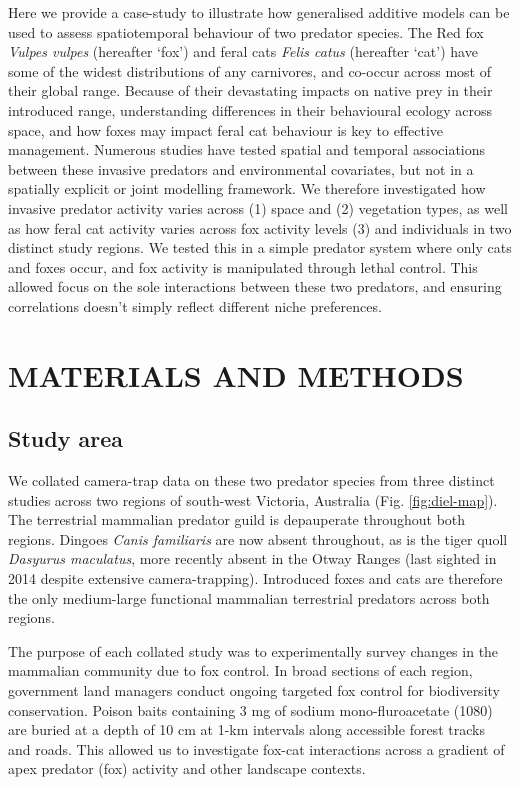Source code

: \documentclass[]{elsarticle} %
\begin{document}
Here we provide a case-study to illustrate how generalised additive models can be used to assess spatiotemporal behaviour of two predator species. The Red fox \emph{Vulpes vulpes} (hereafter `fox') and feral cats \emph{Felis catus} (hereafter `cat') have some of the widest distributions of any carnivores, and co-occur across most of their global range. Because of their devastating impacts on native prey in their introduced range, understanding differences in their behavioural ecology across space, and how foxes may impact feral cat behaviour is key to effective management. Numerous studies have tested spatial and temporal associations between these invasive predators and environmental covariates, but not in a spatially explicit or joint modelling framework. We therefore investigated how invasive predator activity varies across (1) space and (2) vegetation types, as well as how feral cat activity varies across fox activity levels (3) and individuals in two distinct study regions. We tested this in a simple predator system where only cats and foxes occur, and fox activity is manipulated through lethal control. This allowed focus on the sole interactions between these two predators, and ensuring correlations doesn't simply reflect different niche preferences.

\newpage

\hypertarget{materials-and-methods}{%
\section{MATERIALS AND METHODS}\label{materials-and-methods}}

\hypertarget{study-area}{%
\subsection{Study area}\label{study-area}}

We collated camera-trap data on these two predator species from three distinct studies across two regions of south-west Victoria, Australia (Fig. \ref{fig:diel-map}). The terrestrial mammalian predator guild is depauperate throughout both regions. Dingoes \emph{Canis familiaris} are now absent throughout, as is the tiger quoll \emph{Dasyurus maculatus}, more recently absent in the Otway Ranges (last sighted in 2014 despite extensive camera-trapping). Introduced foxes and cats are therefore the only medium-large functional mammalian terrestrial predators across both regions.

The purpose of each collated study was to experimentally survey changes in the mammalian community due to fox control. In broad sections of each region, government land managers conduct ongoing targeted fox control for biodiversity conservation. Poison baits containing 3 mg of sodium mono-fluroacetate (1080) are buried at a depth of 10 cm at 1-km intervals along accessible forest tracks and roads. This allowed us to investigate fox-cat interactions across a gradient of apex predator (fox) activity and other landscape contexts.
\end{document}
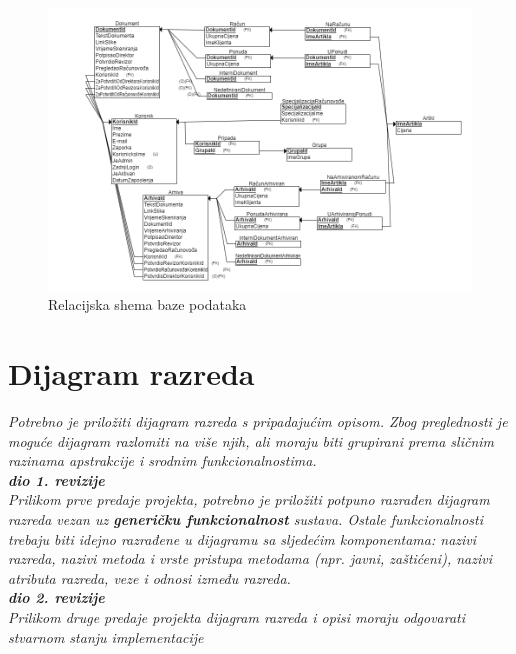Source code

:			\begin{figure}[H]
				\includegraphics[width=\textwidth]{slike/Relacijska_shema.png} %
				\caption{Relacijska shema baze podataka}
				\label{fig:relacijska_shema} %
			\end{figure}

			\eject
			
			
		\section{Dijagram razreda}
		
			\textit{Potrebno je priložiti dijagram razreda s pripadajućim opisom. Zbog preglednosti je moguće dijagram razlomiti na više njih, ali moraju biti grupirani prema sličnim razinama apstrakcije i srodnim funkcionalnostima.}\\
			
			\textbf{\textit{dio 1. revizije}}\\
			
			\textit{Prilikom prve predaje projekta, potrebno je priložiti potpuno razrađen dijagram razreda vezan uz \textbf{generičku funkcionalnost} sustava. Ostale funkcionalnosti trebaju biti idejno razrađene u dijagramu sa sljedećim komponentama: nazivi razreda, nazivi metoda i vrste pristupa metodama (npr. javni, zaštićeni), nazivi atributa razreda, veze i odnosi između razreda.}\\
			
			\textbf{\textit{dio 2. revizije}}\\			
			
			\textit{Prilikom druge predaje projekta dijagram razreda i opisi moraju odgovarati stvarnom stanju implementacije}
			
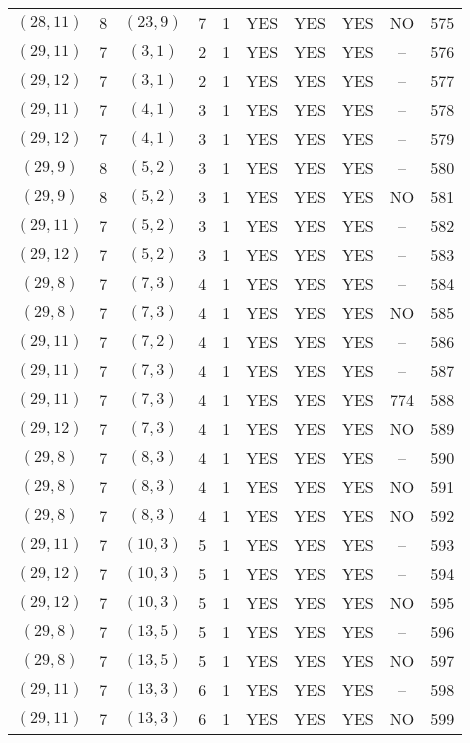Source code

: \begin{longtable}{|c|c|c|c|c|c|c|c|c|c|}
$(28, 11)$ & 8 & $(23, 9)$ & 7 & 1 & YES & YES & YES & NO & 575\\
$(29, 11)$ & 7 & $(3, 1)$ & 2 & 1 & YES & YES & YES & -- & 576\\
$(29, 12)$ & 7 & $(3, 1)$ & 2 & 1 & YES & YES & YES & -- & 577\\
$(29, 11)$ & 7 & $(4, 1)$ & 3 & 1 & YES & YES & YES & -- & 578\\
$(29, 12)$ & 7 & $(4, 1)$ & 3 & 1 & YES & YES & YES & -- & 579\\
$(29, 9)$ & 8 & $(5, 2)$ & 3 & 1 & YES & YES & YES & -- & 580\\
$(29, 9)$ & 8 & $(5, 2)$ & 3 & 1 & YES & YES & YES & NO & 581\\
$(29, 11)$ & 7 & $(5, 2)$ & 3 & 1 & YES & YES & YES & -- & 582\\
$(29, 12)$ & 7 & $(5, 2)$ & 3 & 1 & YES & YES & YES & -- & 583\\
$(29, 8)$ & 7 & $(7, 3)$ & 4 & 1 & YES & YES & YES & -- & 584\\
$(29, 8)$ & 7 & $(7, 3)$ & 4 & 1 & YES & YES & YES & NO & 585\\
$(29, 11)$ & 7 & $(7, 2)$ & 4 & 1 & YES & YES & YES & -- & 586\\
$(29, 11)$ & 7 & $(7, 3)$ & 4 & 1 & YES & YES & YES & -- & 587\\
$(29, 11)$ & 7 & $(7, 3)$ & 4 & 1 & YES & YES & YES & 774 & 588\\
$(29, 12)$ & 7 & $(7, 3)$ & 4 & 1 & YES & YES & YES & NO & 589\\
$(29, 8)$ & 7 & $(8, 3)$ & 4 & 1 & YES & YES & YES & -- & 590\\
$(29, 8)$ & 7 & $(8, 3)$ & 4 & 1 & YES & YES & YES & NO & 591\\
$(29, 8)$ & 7 & $(8, 3)$ & 4 & 1 & YES & YES & YES & NO & 592\\
$(29, 11)$ & 7 & $(10, 3)$ & 5 & 1 & YES & YES & YES & -- & 593\\
$(29, 12)$ & 7 & $(10, 3)$ & 5 & 1 & YES & YES & YES & -- & 594\\
$(29, 12)$ & 7 & $(10, 3)$ & 5 & 1 & YES & YES & YES & NO & 595\\
$(29, 8)$ & 7 & $(13, 5)$ & 5 & 1 & YES & YES & YES & -- & 596\\
$(29, 8)$ & 7 & $(13, 5)$ & 5 & 1 & YES & YES & YES & NO & 597\\
$(29, 11)$ & 7 & $(13, 3)$ & 6 & 1 & YES & YES & YES & -- & 598\\
$(29, 11)$ & 7 & $(13, 3)$ & 6 & 1 & YES & YES & YES & NO & 599\\

\end{longtable}
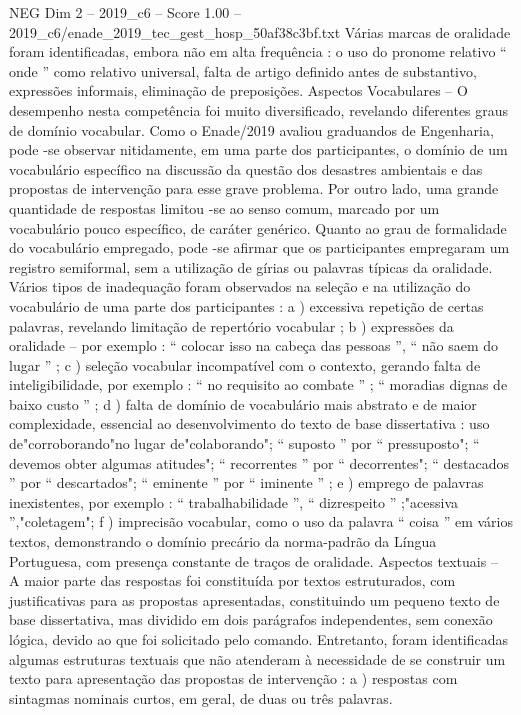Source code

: \begin{textsample}{NEG Dim 2 – 2019\_c6 – Score 1.00 – 2019\_c6/enade\_2019\_tec\_gest\_hosp\_50af38c3bf.txt}
Várias marcas de oralidade foram identificadas, embora não em alta frequência : o uso do pronome relativo “ onde ” como relativo universal, falta de artigo definido antes de substantivo, expressões informais, eliminação de preposições.
Aspectos Vocabulares – O desempenho nesta competência foi muito diversificado, revelando diferentes graus de domínio vocabular.
Como o Enade/2019 avaliou graduandos de Engenharia, pode -se observar nitidamente, em uma parte dos participantes, o domínio de um vocabulário específico na discussão da questão dos desastres ambientais e das propostas de intervenção para esse grave problema.
Por outro lado, uma grande quantidade de respostas limitou -se ao senso comum, marcado por um vocabulário pouco específico, de caráter genérico.
Quanto ao grau de formalidade do vocabulário empregado, pode -se afirmar que os participantes empregaram um registro semiformal, sem a utilização de gírias ou palavras típicas da oralidade.
Vários tipos de inadequação foram observados na seleção e na utilização do vocabulário de uma parte dos participantes : a ) excessiva repetição de certas palavras, revelando limitação de repertório vocabular ; b ) expressões da oralidade – por exemplo : “ colocar isso na cabeça das pessoas ”, “ não saem do lugar ” ; c ) seleção vocabular incompatível com o contexto, gerando falta de inteligibilidade, por exemplo : “ no requisito ao combate ” ; “ moradias dignas de baixo custo ” ; d ) falta de domínio de vocabulário mais abstrato e de maior complexidade, essencial ao desenvolvimento do texto de base dissertativa : uso de"corroborando"no lugar de"colaborando"; “ suposto ” por “ pressuposto"; “ devemos obter algumas atitudes"; “ recorrentes ” por “ decorrentes"; “ destacados ” por “ descartados"; “ eminente ” por “ iminente ” ; e ) emprego de palavras inexistentes, por exemplo : “ trabalhabilidade ”, “ dizrespeito ” ;"acessiva ”,"coletagem"; f ) imprecisão vocabular, como o uso da palavra “ coisa ” em vários textos, demonstrando o domínio precário da norma-padrão da Língua Portuguesa, com presença constante de traços de oralidade.
Aspectos textuais – A maior parte das respostas foi constituída por textos estruturados, com justificativas para as propostas apresentadas, constituindo um pequeno texto de base dissertativa, mas dividido em dois parágrafos independentes, sem conexão lógica, devido ao que foi solicitado pelo comando.
Entretanto, foram identificadas algumas estruturas textuais que não atenderam à necessidade de se construir um texto para apresentação das propostas de intervenção : a ) respostas com sintagmas nominais curtos, em geral, de duas ou três palavras.

\end{textsample}

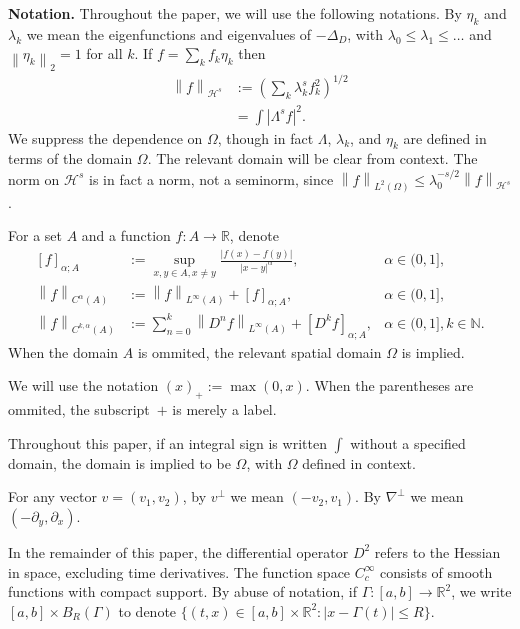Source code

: \documentclass[11pt]{amsart}
\theoremstyle{remark}
\theoremstyle{definition}
\newcommand{\R}{\mathbb{R}}
\newcommand{\N}{\mathbb{N}}
\newcommand{\norm}[1]{\left\lVert#1\right\rVert}
\newcommand{\paren}[1]{\left( #1 \right)}
\newcommand{\bracket}[1]{\left[ #1 \right]}
\newcommand{\abs}[1]{\left\lvert #1 \right\rvert}
\newcommand{\del}{\partial}
\newcommand{\grad}{\nabla}
\newcommand{\Laplace}{\Delta}
\newcommand{\eigen}[1]{\eta_{#1}} %
\newcommand{\Ctest}{C_c^\infty}
\newcommand{\HD}{\mathcal{H}}
\newcommand{\HDint}[2]{\int \abs{\Lambda^{#1} #2}^2}
\begin{document}
\textbf{Notation.} Throughout the paper, we will use the following notations.
By $\eigen{k}$ and $\lambda_k$ we mean the eigenfunctions and eigenvalues of $-\Laplace_D$, with $\lambda_0 \leq \lambda_1 \leq \ldots$ and $\norm{\eigen{k}}_2 = 1$ for all $k$.  
If $f = \sum_k f_k \eigen{k}$ then
\begin{align*} 
\norm{f}_{\HD^s} &:= \paren{\sum_k \lambda_k^{s} f_k^2}^{1/2} 
\\ &= \HDint{s}{f}. 
\end{align*}
We suppress the dependence on $\Omega$, though in fact $\Lambda$, $\lambda_k$, and $\eigen{k}$ are defined in terms of the domain $\Omega$.  The relevant domain will be clear from context.  The norm on $\HD^s$ is in fact a norm, not a seminorm, since $\norm{f}_{L^2(\Omega)} \leq \lambda_0^{-s/2} \norm{f}_{\HD^s}$.  

For a set $A$ and a function $f:A \to \R$, denote
\begin{align*}
\bracket{f}_{\alpha;A} &:= \sup_{x,y \in A, x \neq y} \frac{|f(x)-f(y)|}{|x-y|^\alpha},  &\alpha \in (0,1], \\
\norm{f}_{C^\alpha(A)} &:= \norm{f}_{L^\infty(A)} + \bracket{f}_{\alpha;A}, & \alpha \in (0,1], \\
\norm{f}_{C^{k,\alpha}(A)} &:= \sum_{n=0}^k \norm{D^n f}_{L^\infty(A)} + \bracket{D^k f}_{\alpha;A}, & \alpha \in (0,1], k \in \N.
\end{align*}
When the domain $A$ is ommited, the relevant spatial domain $\Omega$ is implied.  

We will use the notation $(x)_+ := \max(0,x)$.  When the parentheses are ommited, the subscript~$+$ is merely a label.  

Throughout this paper, if an integral sign is written $\int$ without a specified domain, the domain is implied to be $\Omega$, with $\Omega$ defined in context.  

For any vector $v = (v_1,v_2)$, by $v^\perp$ we mean $(-v_2,v_1)$. By $\grad^\perp$ we mean $(-\del_y, \del_x)$.  

In the remainder of this paper, the differential operator $D^2$ refers to the Hessian in space, excluding time derivatives.  The function space $\Ctest$ consists of smooth functions with compact support.  By abuse of notation, if $\Gamma: [a,b] \to \R^2$, we write $[a,b] \times B_R(\Gamma)$ to denote $\{(t,x) \in [a,b]\times\R^2: |x-\Gamma(t)| \leq R\}$.  

\end{document}
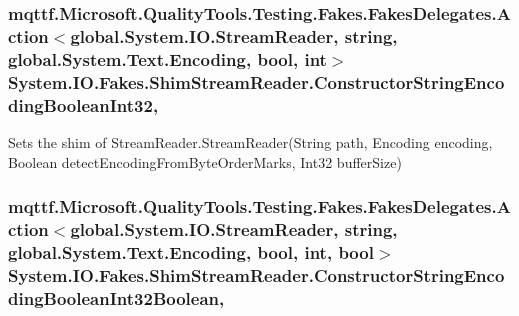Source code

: \hypertarget{class_system_1_1_i_o_1_1_fakes_1_1_shim_stream_reader_a14bc1e4606fa7048675cb000c4acb876}{
\subsubsection[{Constructor\-String\-Encoding\-Boolean\-Int32}]{\setlength{\rightskip}{0pt plus 5cm}mqttf.\-Microsoft.\-Quality\-Tools.\-Testing.\-Fakes.\-Fakes\-Delegates.\-Action$<$global.\-System.\-I\-O.\-Stream\-Reader, string, global.\-System.\-Text.\-Encoding, bool, int$>$ System.\-I\-O.\-Fakes.\-Shim\-Stream\-Reader.\-Constructor\-String\-Encoding\-Boolean\-Int32\hspace{0.3cm}{\ttfamily [static]}, {\ttfamily [set]}}}\label{class_system_1_1_i_o_1_1_fakes_1_1_shim_stream_reader_a14bc1e4606fa7048675cb000c4acb876}


Sets the shim of Stream\-Reader.\-Stream\-Reader(\-String path, Encoding encoding, Boolean detect\-Encoding\-From\-Byte\-Order\-Marks, Int32 buffer\-Size)

\hypertarget{class_system_1_1_i_o_1_1_fakes_1_1_shim_stream_reader_aa4499d737326afe62c6094239b32c5fe}{
\subsubsection[{Constructor\-String\-Encoding\-Boolean\-Int32\-Boolean}]{\setlength{\rightskip}{0pt plus 5cm}mqttf.\-Microsoft.\-Quality\-Tools.\-Testing.\-Fakes.\-Fakes\-Delegates.\-Action$<$global.\-System.\-I\-O.\-Stream\-Reader, string, global.\-System.\-Text.\-Encoding, bool, int, bool$>$ System.\-I\-O.\-Fakes.\-Shim\-Stream\-Reader.\-Constructor\-String\-Encoding\-Boolean\-Int32\-Boolean\hspace{0.3cm}{\ttfamily [static]}, {\ttfamily [set]}}}\label{class_system_1_1_i_o_1_1_fakes_1_1_shim_stream_reader_aa4499d737326afe62c6094239b32c5fe}


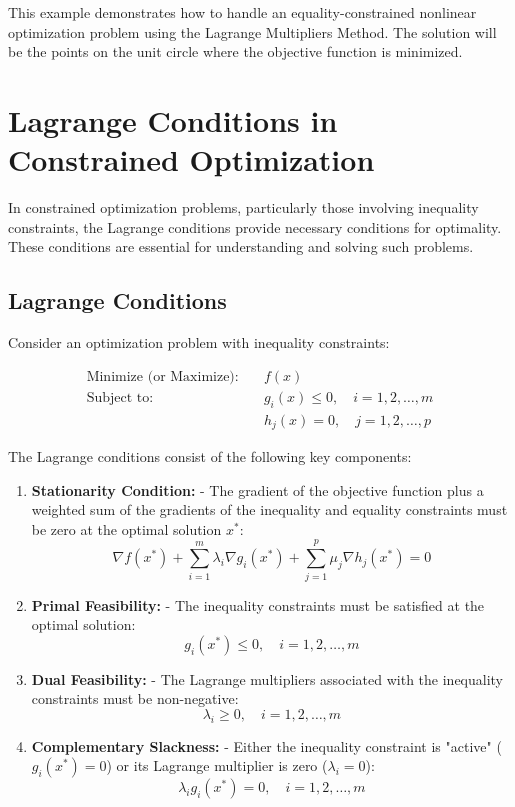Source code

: \documentclass[a4paper]{article}
\begin{document}
This example demonstrates how to handle an equality-constrained nonlinear optimization problem using the Lagrange Multipliers Method. The solution will be the points on the unit circle where the objective function is minimized.

\section{Lagrange Conditions in Constrained Optimization}

In constrained optimization problems, particularly those involving inequality constraints, the Lagrange conditions provide necessary conditions for optimality. These conditions are essential for understanding and solving such problems.

\subsection{Lagrange Conditions}

Consider an optimization problem with inequality constraints:

\begin{align*}
\text{Minimize (or Maximize):} \quad & f(x) \\
\text{Subject to:} \quad & g_i(x) \leq 0, \quad i = 1, 2, \ldots, m \\
& h_j(x) = 0, \quad j = 1, 2, \ldots, p
\end{align*}


The Lagrange conditions consist of the following key components:

\begin{enumerate}
\item \textbf{Stationarity Condition:}
   - The gradient of the objective function plus a weighted sum of the gradients of the inequality and equality constraints must be zero at the optimal solution \(x^*\):
   \[
   \nabla f(x^*) + \sum_{i=1}^m \lambda_i \nabla g_i(x^*) + \sum_{j=1}^p \mu_j \nabla h_j(x^*) = 0
   \]

\item \textbf{Primal Feasibility:}
   - The inequality constraints must be satisfied at the optimal solution:
   \[
   g_i(x^*) \leq 0, \quad i = 1, 2, \ldots, m
   \]

\item \textbf{Dual Feasibility:}
   - The Lagrange multipliers associated with the inequality constraints must be non-negative:
   \[
   \lambda_i \geq 0, \quad i = 1, 2, \ldots, m
   \]

\item \textbf{Complementary Slackness:}
   - Either the inequality constraint is "active" (\(g_i(x^*) = 0\)) or its Lagrange multiplier is zero (\(\lambda_i = 0\)):
   \[
   \lambda_i g_i(x^*) = 0, \quad i = 1, 2, \ldots, m
   \]
\end{enumerate}
\end{document}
########################################
§ **Action item**
For the material above, what is the count of lines that hold the word "denote"? Give the number by itself.

§ **Answer space**
2